Wright State student-athletes learned about opportunities in volunteering and community service throughout Dayton at a special luncheon.
The Center for Service-Learning and Civic Engagement partnered with the Student-Athlete Advisory Committee to sponsor the luncheon and connect 20 community partners with student-athletes. Student-athletes and coaches from eight sports were represented at the event on Oct. 20 in the Nutter Center Berry Room.
During the 2015-2016 academic year, student-athletes recorded more than 2,400 hours of volunteering and fundraising for various causes. Since August, they have contributed more than 400 volunteer hours.
“You can talk a lot about life skills and learn a lot about lessons in the classroom but going out and applying them to the field really helps people see how useful all that learning really is,” said Kyle Oaks, swimming and diving coach. “A lot of times it’s about perspective.
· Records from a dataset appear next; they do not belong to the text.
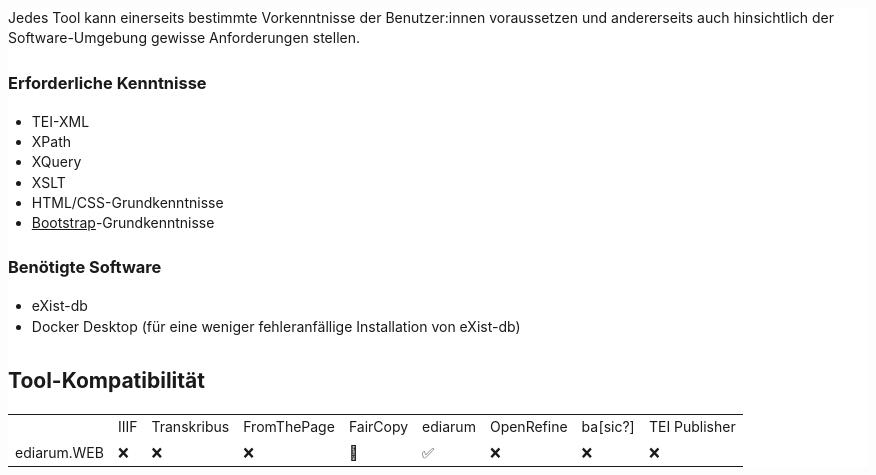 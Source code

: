 
Jedes Tool kann einerseits bestimmte Vorkenntnisse der Benutzer:innen voraussetzen und andererseits auch hinsichtlich der Software-Umgebung gewisse Anforderungen stellen.


### **Erforderliche Kenntnisse**



* TEI-XML
* XPath
* XQuery
* XSLT
* HTML/CSS-Grundkenntnisse
* [Bootstrap](https://getbootstrap.com/)-Grundkenntnisse


### **Benötigte Software**



* eXist-db 
* Docker Desktop (für eine weniger fehleranfällige Installation von eXist-db)


## Tool-Kompatibilität


<table>
  <tr>
   <td>
   </td>
   <td>IIIF
   </td>
   <td>Transkribus
   </td>
   <td>FromThePage
   </td>
   <td>FairCopy
   </td>
   <td>ediarum
   </td>
   <td>OpenRefine
   </td>
   <td>ba[sic?]
   </td>
   <td>TEI Publisher
   </td>
  </tr>
  <tr>
   <td>ediarum.WEB
   </td>
   <td>❌
   </td>
   <td>❌
   </td>
   <td>❌
   </td>
   <td>🦄
   </td>
   <td>✅
   </td>
   <td>❌
   </td>
   <td>❌
   </td>
   <td>❌
   </td>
There’s a lot of value in realizing the littlest problems you wake up with that you think is such a drag on your day, those things become very minor and you realize there’s more bigger and important issues in the world.”
Community service is a big part of the Wright State Athletics Department’s LifeSkills Program for both student-athletes and coaches.
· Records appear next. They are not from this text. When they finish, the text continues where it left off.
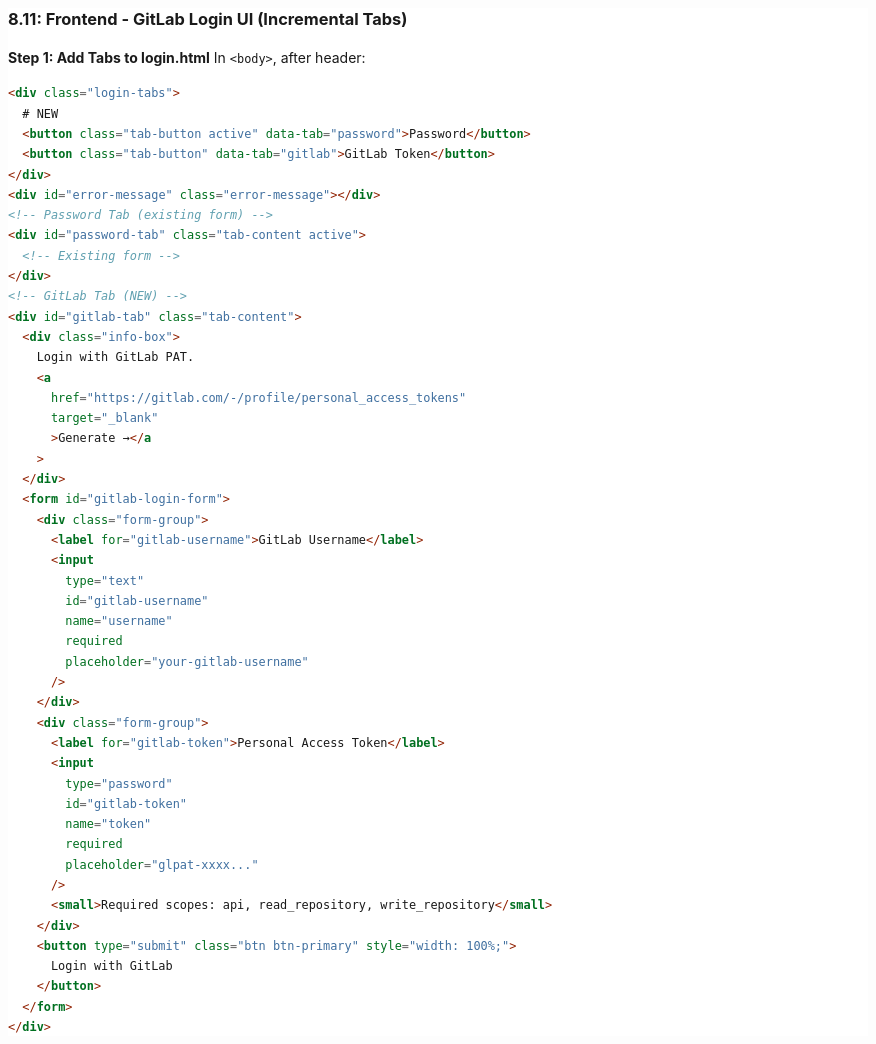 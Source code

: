 ### 8.11: Frontend - GitLab Login UI (Incremental Tabs)

**Step 1: Add Tabs to login.html**
In `<body>`, after header:

```html
<div class="login-tabs">
  # NEW
  <button class="tab-button active" data-tab="password">Password</button>
  <button class="tab-button" data-tab="gitlab">GitLab Token</button>
</div>
<div id="error-message" class="error-message"></div>
<!-- Password Tab (existing form) -->
<div id="password-tab" class="tab-content active">
  <!-- Existing form -->
</div>
<!-- GitLab Tab (NEW) -->
<div id="gitlab-tab" class="tab-content">
  <div class="info-box">
    Login with GitLab PAT.
    <a
      href="https://gitlab.com/-/profile/personal_access_tokens"
      target="_blank"
      >Generate →</a
    >
  </div>
  <form id="gitlab-login-form">
    <div class="form-group">
      <label for="gitlab-username">GitLab Username</label>
      <input
        type="text"
        id="gitlab-username"
        name="username"
        required
        placeholder="your-gitlab-username"
      />
    </div>
    <div class="form-group">
      <label for="gitlab-token">Personal Access Token</label>
      <input
        type="password"
        id="gitlab-token"
        name="token"
        required
        placeholder="glpat-xxxx..."
      />
      <small>Required scopes: api, read_repository, write_repository</small>
    </div>
    <button type="submit" class="btn btn-primary" style="width: 100%;">
      Login with GitLab
    </button>
  </form>
</div>
```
“Athletics believes in serving the community and the people who support Wright State so passionately,” said Maigan Larsen, special assistant to the university’s director of athletics who helped facilitate the event. “The luncheon is also a great way for coaches to learn about the needs of the community so they can plan team volunteer events that can truly make a difference.”
When students make time for community service, they develop or enhance their mentoring, tutoring, communication and critical thinking skills, Larsen said.
“Athletes are encouraged to volunteer because it is giving back to the community,” said Libby Pfeffer, a softball player and rehabilitation major. “It’s helping us to become more well-rounded individuals. We always say it’s being good on and off the field.”
Working with Habitat for Humanity, the softball team has built two houses.
“Volunteering makes you more aware of things going on in the Dayton area — not all of the guys on the team are from Dayton,” said Jake Stovall, a senior on the men’s soccer and president of the Student-Athlete Advisory Committee. “There’s a lot that can be done to help in Dayton that others might not know. … Volunteering makes you more mindful of other things going on.” He has volunteered with the Special Olympics and Alex’s Lemonade Stand.